◆ What is required ◆
Set out exactly, line by line, the stretch of data below that begins at the line containing "For the question" and ends at the line containing "e-commerce: Proyecto final", with both ends kept.
Provided data section start
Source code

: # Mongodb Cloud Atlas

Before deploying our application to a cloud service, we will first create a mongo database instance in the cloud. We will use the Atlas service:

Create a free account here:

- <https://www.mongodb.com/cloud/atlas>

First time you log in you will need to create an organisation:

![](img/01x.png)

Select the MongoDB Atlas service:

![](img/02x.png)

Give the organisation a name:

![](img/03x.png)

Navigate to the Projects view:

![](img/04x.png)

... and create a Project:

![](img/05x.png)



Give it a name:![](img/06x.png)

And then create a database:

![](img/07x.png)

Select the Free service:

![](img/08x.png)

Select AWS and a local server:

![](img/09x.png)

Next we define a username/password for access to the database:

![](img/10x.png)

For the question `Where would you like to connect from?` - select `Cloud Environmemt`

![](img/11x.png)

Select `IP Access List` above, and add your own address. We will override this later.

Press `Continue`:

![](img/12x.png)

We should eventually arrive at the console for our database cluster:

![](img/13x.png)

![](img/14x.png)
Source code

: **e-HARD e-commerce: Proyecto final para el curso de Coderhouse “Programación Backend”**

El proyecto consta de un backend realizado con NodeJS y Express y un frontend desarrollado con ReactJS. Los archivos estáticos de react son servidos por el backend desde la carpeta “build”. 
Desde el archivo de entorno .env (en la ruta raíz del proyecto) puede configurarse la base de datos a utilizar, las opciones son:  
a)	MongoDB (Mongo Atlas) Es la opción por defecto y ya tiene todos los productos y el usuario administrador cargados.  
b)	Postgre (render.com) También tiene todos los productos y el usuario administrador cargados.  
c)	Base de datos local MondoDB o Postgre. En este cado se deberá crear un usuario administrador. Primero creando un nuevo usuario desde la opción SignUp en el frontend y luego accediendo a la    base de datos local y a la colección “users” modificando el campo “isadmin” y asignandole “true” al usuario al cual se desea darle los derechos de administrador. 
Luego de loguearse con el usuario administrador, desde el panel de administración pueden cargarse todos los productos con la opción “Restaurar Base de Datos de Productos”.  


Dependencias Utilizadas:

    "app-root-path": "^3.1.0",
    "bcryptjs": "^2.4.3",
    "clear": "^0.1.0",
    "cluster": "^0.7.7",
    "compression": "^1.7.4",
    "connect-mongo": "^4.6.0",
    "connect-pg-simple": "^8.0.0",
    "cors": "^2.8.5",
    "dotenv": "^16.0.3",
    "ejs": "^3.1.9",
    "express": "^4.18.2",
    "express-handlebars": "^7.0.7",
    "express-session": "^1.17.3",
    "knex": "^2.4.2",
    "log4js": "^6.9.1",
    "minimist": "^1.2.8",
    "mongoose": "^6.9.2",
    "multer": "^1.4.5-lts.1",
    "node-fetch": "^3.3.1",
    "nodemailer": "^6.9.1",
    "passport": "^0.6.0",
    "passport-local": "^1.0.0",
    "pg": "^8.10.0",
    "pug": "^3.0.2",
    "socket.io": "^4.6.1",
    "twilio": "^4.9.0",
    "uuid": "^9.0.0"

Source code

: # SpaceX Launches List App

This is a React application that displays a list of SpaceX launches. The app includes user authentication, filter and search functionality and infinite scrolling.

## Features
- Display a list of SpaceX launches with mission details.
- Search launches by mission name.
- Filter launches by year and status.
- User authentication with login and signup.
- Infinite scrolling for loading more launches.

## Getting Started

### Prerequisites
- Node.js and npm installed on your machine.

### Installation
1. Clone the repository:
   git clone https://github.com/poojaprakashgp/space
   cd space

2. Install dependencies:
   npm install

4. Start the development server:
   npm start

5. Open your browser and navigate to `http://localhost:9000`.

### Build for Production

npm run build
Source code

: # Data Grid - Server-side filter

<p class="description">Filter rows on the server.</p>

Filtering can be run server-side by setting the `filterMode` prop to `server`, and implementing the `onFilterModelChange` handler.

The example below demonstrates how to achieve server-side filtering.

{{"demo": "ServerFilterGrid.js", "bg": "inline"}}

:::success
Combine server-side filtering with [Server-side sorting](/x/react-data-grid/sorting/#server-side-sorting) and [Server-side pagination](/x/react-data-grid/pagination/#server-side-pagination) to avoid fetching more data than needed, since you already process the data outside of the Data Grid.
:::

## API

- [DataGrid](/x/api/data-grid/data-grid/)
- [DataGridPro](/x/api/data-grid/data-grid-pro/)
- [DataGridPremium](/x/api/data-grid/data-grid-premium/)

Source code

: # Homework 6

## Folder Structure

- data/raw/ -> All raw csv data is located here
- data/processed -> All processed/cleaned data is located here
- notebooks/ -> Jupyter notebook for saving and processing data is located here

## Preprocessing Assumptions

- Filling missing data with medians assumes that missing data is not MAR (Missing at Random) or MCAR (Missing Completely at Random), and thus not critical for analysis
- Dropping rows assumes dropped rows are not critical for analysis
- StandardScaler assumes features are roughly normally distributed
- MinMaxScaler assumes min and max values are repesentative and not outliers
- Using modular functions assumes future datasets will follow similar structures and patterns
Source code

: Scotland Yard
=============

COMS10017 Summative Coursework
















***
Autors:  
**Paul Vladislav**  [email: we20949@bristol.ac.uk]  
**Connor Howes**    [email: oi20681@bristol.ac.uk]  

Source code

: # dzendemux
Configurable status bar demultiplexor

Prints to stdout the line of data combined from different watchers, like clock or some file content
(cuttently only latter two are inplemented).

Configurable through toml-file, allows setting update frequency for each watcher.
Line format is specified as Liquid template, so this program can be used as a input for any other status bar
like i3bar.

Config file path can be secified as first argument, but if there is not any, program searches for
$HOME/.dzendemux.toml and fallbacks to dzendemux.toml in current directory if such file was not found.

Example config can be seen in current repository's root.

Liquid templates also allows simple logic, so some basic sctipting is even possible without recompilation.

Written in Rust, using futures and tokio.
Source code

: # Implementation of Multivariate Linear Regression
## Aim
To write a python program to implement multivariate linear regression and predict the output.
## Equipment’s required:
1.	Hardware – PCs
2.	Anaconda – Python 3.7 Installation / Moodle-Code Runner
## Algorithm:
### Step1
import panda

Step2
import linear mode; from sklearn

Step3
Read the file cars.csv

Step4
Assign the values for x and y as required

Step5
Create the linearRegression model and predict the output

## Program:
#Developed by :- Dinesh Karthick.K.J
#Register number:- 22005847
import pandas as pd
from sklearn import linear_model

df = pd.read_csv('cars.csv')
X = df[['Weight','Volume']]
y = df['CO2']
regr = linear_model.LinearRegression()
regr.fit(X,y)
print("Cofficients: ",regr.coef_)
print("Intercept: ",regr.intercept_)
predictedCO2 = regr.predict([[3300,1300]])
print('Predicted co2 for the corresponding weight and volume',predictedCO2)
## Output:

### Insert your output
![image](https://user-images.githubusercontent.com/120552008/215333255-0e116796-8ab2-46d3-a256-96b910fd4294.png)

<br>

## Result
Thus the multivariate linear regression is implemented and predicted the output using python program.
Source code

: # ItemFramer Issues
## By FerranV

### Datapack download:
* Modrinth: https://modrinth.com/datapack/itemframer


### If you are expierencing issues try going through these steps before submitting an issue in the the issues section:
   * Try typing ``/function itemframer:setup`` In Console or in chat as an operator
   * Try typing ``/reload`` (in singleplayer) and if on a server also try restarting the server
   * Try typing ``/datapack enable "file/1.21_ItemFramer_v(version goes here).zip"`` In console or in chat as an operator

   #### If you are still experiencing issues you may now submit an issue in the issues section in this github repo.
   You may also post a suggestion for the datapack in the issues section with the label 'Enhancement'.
Provided data section end
◆ Result for this exercise ◆
For the question `Where would you like to connect from?` - select `Cloud Environmemt`

![](img/11x.png)

Select `IP Access List` above, and add your own address. We will override this later.

Press `Continue`:

![](img/12x.png)

We should eventually arrive at the console for our database cluster:

![](img/13x.png)

![](img/14x.png)
Source code

: **e-HARD e-commerce: Proyecto final para el curso de Coderhouse “Programación Backend”**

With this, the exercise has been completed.